Manchester United legend Gary Neville insists the club’s problems are down to top officials and not Jose Mourinho or the playing squad.
Mourinho moved significantly close to the sack on Saturday when his team suffered a 3-1 defeat by West Ham at London Stadium.
Should he lose his job, he will be the third manager to be dismissed by executive vice chairman Ed Woodward since he took over from David Gill in 2013.
However Neville believes it should be Woodward and the executives around him who take the blame for Manchester United’s continued fall from grace, saying their problems started when they failed to give David Moyes enough time to properly succeed Sir Alex Ferguson.
He wrote: ‘This mess started when United sacked David Moyes after eight months and we lost all sense of the values that the club had been built on for 100 years.
‘It’s not the manager it’s the lack of football leadership above him. They are bouncing all over the place with no plan!’

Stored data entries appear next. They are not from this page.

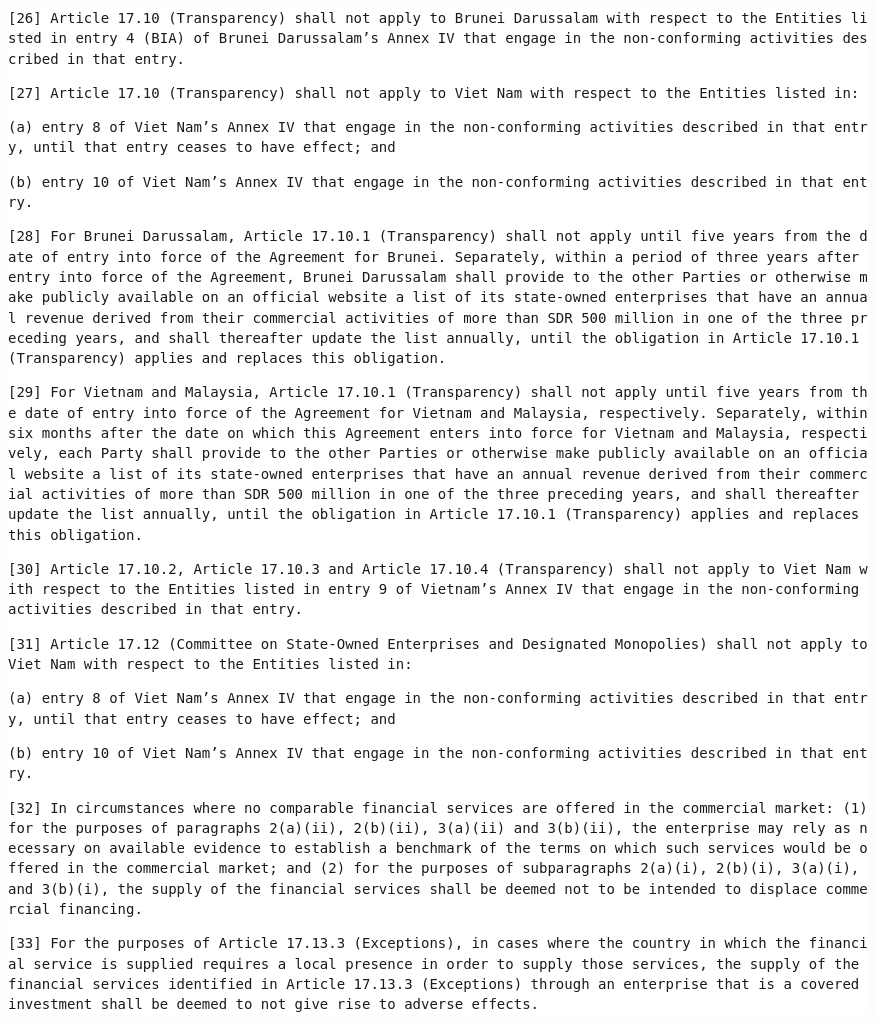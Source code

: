 <pre name="1e3d" id="1e3d">[26] Article 17.10 (Transparency) shall not apply to Brunei Darussalam with respect to the Entities listed in entry 4 (BIA) of Brunei Darussalam’s Annex IV that engage in the non-conforming activities described in that entry.</pre>

<pre name="449f" id="449f">[27] Article 17.10 (Transparency) shall not apply to Viet Nam with respect to the Entities listed in:</pre>

<pre name="8feb" id="8feb">(a) entry 8 of Viet Nam’s Annex IV that engage in the non-conforming activities described in that entry, until that entry ceases to have effect; and</pre>

<pre name="0a9d" id="0a9d">(b) entry 10 of Viet Nam’s Annex IV that engage in the non-conforming activities described in that entry.</pre>

<pre name="2cf9" id="2cf9">[28] For Brunei Darussalam, Article 17.10.1 (Transparency) shall not apply until five years from the date of entry into force of the Agreement for Brunei. Separately, within a period of three years after entry into force of the Agreement, Brunei Darussalam shall provide to the other Parties or otherwise make publicly available on an official website a list of its state-owned enterprises that have an annual revenue derived from their commercial activities of more than SDR 500 million in one of the three preceding years, and shall thereafter update the list annually, until the obligation in Article 17.10.1 (Transparency) applies and replaces this obligation.</pre>

<pre name="4161" id="4161">[29] For Vietnam and Malaysia, Article 17.10.1 (Transparency) shall not apply until five years from the date of entry into force of the Agreement for Vietnam and Malaysia, respectively. Separately, within six months after the date on which this Agreement enters into force for Vietnam and Malaysia, respectively, each Party shall provide to the other Parties or otherwise make publicly available on an official website a list of its state-owned enterprises that have an annual revenue derived from their commercial activities of more than SDR 500 million in one of the three preceding years, and shall thereafter update the list annually, until the obligation in Article 17.10.1 (Transparency) applies and replaces this obligation.</pre>

<pre name="add1" id="add1">[30] Article 17.10.2, Article 17.10.3 and Article 17.10.4 (Transparency) shall not apply to Viet Nam with respect to the Entities listed in entry 9 of Vietnam’s Annex IV that engage in the non-conforming activities described in that entry.</pre>

<pre name="a5ed" id="a5ed">[31] Article 17.12 (Committee on State-Owned Enterprises and Designated Monopolies) shall not apply to Viet Nam with respect to the Entities listed in:</pre>

<pre name="4e8b" id="4e8b">(a) entry 8 of Viet Nam’s Annex IV that engage in the non-conforming activities described in that entry, until that entry ceases to have effect; and</pre>

<pre name="a26c" id="a26c">(b) entry 10 of Viet Nam’s Annex IV that engage in the non-conforming activities described in that entry.</pre>

<pre name="11ca" id="11ca">[32] In circumstances where no comparable financial services are offered in the commercial market: (1) for the purposes of paragraphs 2(a)(ii), 2(b)(ii), 3(a)(ii) and 3(b)(ii), the enterprise may rely as necessary on available evidence to establish a benchmark of the terms on which such services would be offered in the commercial market; and (2) for the purposes of subparagraphs 2(a)(i), 2(b)(i), 3(a)(i), and 3(b)(i), the supply of the financial services shall be deemed not to be intended to displace commercial financing.</pre>

<pre name="3259" id="3259">[33] For the purposes of Article 17.13.3 (Exceptions), in cases where the country in which the financial service is supplied requires a local presence in order to supply those services, the supply of the financial services identified in Article 17.13.3 (Exceptions) through an enterprise that is a covered investment shall be deemed to not give rise to adverse effects.</pre>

Replying to a man who suggested it was wrong to give Moyes the job in the first place, Neville wrote:
‘That’s another question but when they sacked him after eight months it went into pinball , reactive mode and chasing it! No plan…’
The former England defender forms part of a growing group of fans who believe Woodward is behind Manchester United’s failed succession plan following Ferguson’s retirement in 2013.
In a sign of discontent, a banner calling the chief a ‘specialist in failure’ was flown over Turf Moor during Manchester United’s 2-0 win over Burnley earlier this season.
Moyes has also been indirectly critical of Woodward when talking about his disastrous spell in charge of the Red Devils. The Scotsman has regularly claimed he was promised a raft of world-class signings in his first summer, but Marouane Fellaini turned out to be the only arrival.
It is becoming clear that Woodward, while thriving in the commercial sector of Manchester United’s business, has struggled in the transfer market. Indeed, the club have spent over £700million on transfers since Ferguson left but only seem to be going backwards.
Mourinho lamented Woodward’s failure to sign a new defender in the summer with the chief refusing to release more funds after forking out a combined £60m for Eric Bailly and Victor Lindelof.
That failure appears to have exacerbated United’s problems and they have now suffered the worst start to a season in 29 years. Their defeat by West Ham left them with just ten points from seven games, already trailing fourth-placed Tottenham by five points.
Yet it appears Mourinho would be the first to leave the club should it come down to it. were talking openly about the Portuguese losing his job as they traveled back to Manchester on Saturday evening.